Create Port Forwarding to Postgres Service#

Before running psql command we need to port forward to Postgres Pod running in cluster. To achieve this, perform following steps:

  1. In OpenShift console, click on your username on top right corner and click Copy login command as shown below:

    OpenShift Console

  2. Click on Display Token and then copy oc login command.

  3. Run this command inside your terminal. Now you have access to interact with your cluster using terminal.

  4. Run following command to locate the pod to which we need to create port forward.

    PG_CLUSTER_PRIMARY_POD=$(oc get pod -n <postgres-namespace> -o name -l postgres-operator.crunchydata.com/cluster=<postgres-cluster>,postgres-operator.crunchydata.com/role=master)
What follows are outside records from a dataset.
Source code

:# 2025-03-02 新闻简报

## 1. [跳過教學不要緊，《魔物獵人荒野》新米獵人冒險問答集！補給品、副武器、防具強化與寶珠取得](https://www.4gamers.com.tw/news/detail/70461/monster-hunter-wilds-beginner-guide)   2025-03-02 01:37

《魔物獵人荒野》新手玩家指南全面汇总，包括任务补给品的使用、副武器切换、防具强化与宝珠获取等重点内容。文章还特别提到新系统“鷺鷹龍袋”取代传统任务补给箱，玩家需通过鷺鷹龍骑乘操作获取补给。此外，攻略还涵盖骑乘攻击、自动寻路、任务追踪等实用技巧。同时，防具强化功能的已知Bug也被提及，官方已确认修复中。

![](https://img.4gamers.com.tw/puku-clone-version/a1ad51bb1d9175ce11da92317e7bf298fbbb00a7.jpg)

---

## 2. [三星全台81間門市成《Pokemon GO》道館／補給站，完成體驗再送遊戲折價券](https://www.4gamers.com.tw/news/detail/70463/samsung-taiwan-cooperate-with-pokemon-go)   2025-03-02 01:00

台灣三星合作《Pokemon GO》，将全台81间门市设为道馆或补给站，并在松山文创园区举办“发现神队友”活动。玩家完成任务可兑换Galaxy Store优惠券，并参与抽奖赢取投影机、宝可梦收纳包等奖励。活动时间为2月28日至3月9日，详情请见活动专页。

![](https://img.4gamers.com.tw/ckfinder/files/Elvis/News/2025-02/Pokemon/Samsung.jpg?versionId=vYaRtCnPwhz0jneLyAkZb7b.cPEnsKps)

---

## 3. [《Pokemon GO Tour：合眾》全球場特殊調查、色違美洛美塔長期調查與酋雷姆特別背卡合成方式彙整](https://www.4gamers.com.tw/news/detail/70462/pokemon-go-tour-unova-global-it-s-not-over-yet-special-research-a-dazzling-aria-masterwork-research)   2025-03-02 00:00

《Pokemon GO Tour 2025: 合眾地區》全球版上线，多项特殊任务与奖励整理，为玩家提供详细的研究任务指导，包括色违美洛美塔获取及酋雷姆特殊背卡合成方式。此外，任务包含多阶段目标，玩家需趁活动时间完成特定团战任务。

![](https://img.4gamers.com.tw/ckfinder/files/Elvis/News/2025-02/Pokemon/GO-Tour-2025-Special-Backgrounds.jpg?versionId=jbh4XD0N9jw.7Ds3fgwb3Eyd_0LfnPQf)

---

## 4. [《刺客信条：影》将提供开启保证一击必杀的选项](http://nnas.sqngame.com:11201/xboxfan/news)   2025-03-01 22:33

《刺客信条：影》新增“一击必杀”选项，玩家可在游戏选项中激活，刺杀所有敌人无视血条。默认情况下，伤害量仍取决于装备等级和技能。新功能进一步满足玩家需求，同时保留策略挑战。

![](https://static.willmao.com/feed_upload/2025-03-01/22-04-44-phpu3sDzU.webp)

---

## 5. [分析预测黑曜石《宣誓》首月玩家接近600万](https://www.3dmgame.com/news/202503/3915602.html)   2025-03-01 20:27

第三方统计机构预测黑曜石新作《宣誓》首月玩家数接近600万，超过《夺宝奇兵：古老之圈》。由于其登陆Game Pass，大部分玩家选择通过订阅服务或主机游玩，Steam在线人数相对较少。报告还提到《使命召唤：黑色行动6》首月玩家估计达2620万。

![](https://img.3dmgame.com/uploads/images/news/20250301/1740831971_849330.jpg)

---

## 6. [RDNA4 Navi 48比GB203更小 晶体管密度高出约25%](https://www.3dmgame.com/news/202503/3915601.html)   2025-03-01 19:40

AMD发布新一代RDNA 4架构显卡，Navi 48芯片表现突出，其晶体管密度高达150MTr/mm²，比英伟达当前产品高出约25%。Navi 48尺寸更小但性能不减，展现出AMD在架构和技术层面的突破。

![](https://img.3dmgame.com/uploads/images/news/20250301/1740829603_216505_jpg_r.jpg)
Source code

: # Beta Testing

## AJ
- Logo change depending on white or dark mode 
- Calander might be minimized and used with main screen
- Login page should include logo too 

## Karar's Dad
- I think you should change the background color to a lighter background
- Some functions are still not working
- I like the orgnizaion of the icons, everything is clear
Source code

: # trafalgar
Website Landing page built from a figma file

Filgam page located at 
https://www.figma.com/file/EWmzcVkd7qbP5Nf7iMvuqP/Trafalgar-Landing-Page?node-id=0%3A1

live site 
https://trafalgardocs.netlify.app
    Here <Postgres-namespace> is the name of namespace where Postgres is deployed (In current case its value is crunchy-postgres-instance). This name might be different for you. You can ask about this to cluster admin. <Postgres-cluster> is the name of cluster in Postgres that usually get created at time of deployment (In current case its value is postgres). You can ask about its name from cluster admin as well.

  5. Upon printing the value stored in variable mentioned above, you'll get an output similar to one shown below:

    Postgres Pod Name

  6. Run the following command to create port forward.

    oc port-forward "${PG_CLUSTER_PRIMARY_POD}" <port> -n <postgres-namespace>

    • <port> is the port number for this pod to which we need to create port forward. In current case its value is 5432

    • This should result in following output:

      Postgres Port Forward

  7. At this moment, you need to open a second terminal (while keeping this running) and run following command:

    psql -h localhost -U $PGUSER -d $PGDATABASE
    • $PGUSER is a reference to a variable that must be set (or you can replace this with username) used to connect to Postgres. This can easily be retrieved from Vault.

    • $PGDATABASE contains name of the database that you want to connect to. This can also be retrieved from Vault.

    • This should result in following output:

      Postgres Password Prompt

    • Paste in the password that you can get from Vault.

  8. At this moment, you should have access to psql. You can run \q at anytime to exit out of this terminal access.

Caveat#

When using oc port-forward, the connection can be fragile. This has been reported as an issue. A workaround is to disable SSL mode.